## [Records for the task]
---

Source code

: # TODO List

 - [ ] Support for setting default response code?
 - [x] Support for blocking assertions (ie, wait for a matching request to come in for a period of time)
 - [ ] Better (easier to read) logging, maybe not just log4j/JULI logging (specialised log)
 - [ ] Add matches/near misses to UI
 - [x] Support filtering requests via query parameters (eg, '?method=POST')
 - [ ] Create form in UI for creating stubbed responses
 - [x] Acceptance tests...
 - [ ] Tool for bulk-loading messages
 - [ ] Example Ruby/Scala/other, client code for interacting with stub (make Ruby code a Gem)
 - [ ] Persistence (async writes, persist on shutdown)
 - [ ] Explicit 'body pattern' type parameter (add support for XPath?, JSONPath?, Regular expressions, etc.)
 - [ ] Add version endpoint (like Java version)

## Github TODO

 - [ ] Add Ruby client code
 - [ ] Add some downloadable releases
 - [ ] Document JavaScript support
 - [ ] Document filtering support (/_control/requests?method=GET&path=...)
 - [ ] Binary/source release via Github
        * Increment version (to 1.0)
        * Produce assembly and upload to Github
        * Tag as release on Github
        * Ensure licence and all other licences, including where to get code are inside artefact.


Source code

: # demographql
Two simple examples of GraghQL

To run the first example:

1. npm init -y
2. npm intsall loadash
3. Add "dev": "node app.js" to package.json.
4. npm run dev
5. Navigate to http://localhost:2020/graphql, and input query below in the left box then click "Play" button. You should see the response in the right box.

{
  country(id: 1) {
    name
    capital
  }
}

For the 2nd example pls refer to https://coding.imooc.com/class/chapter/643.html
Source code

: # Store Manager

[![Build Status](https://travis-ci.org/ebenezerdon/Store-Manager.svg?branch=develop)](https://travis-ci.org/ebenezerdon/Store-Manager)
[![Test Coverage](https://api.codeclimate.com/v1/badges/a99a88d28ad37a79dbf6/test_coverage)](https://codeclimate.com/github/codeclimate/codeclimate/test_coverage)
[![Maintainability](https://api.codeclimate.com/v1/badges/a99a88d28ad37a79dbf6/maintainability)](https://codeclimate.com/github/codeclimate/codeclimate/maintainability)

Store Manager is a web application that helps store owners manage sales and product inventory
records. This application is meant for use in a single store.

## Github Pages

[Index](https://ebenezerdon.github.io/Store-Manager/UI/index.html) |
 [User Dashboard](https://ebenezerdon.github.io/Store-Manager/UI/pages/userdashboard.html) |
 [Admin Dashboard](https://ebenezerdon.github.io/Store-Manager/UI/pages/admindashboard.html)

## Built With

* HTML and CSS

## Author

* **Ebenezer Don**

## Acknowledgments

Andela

---

## [Assigned task]
Only the lines above from the line containing "- [ ] Persistence" through the line containing "To run the first" should be retyped, exactly and with both ends included.

## [Answer to the exercise]
 - [ ] Persistence (async writes, persist on shutdown)
 - [ ] Explicit 'body pattern' type parameter (add support for XPath?, JSONPath?, Regular expressions, etc.)
 - [ ] Add version endpoint (like Java version)

## Github TODO

 - [ ] Add Ruby client code
 - [ ] Add some downloadable releases
 - [ ] Document JavaScript support
 - [ ] Document filtering support (/_control/requests?method=GET&path=...)
 - [ ] Binary/source release via Github
        * Increment version (to 1.0)
        * Produce assembly and upload to Github
        * Tag as release on Github
        * Ensure licence and all other licences, including where to get code are inside artefact.


Source code

: # demographql
Two simple examples of GraghQL

To run the first example:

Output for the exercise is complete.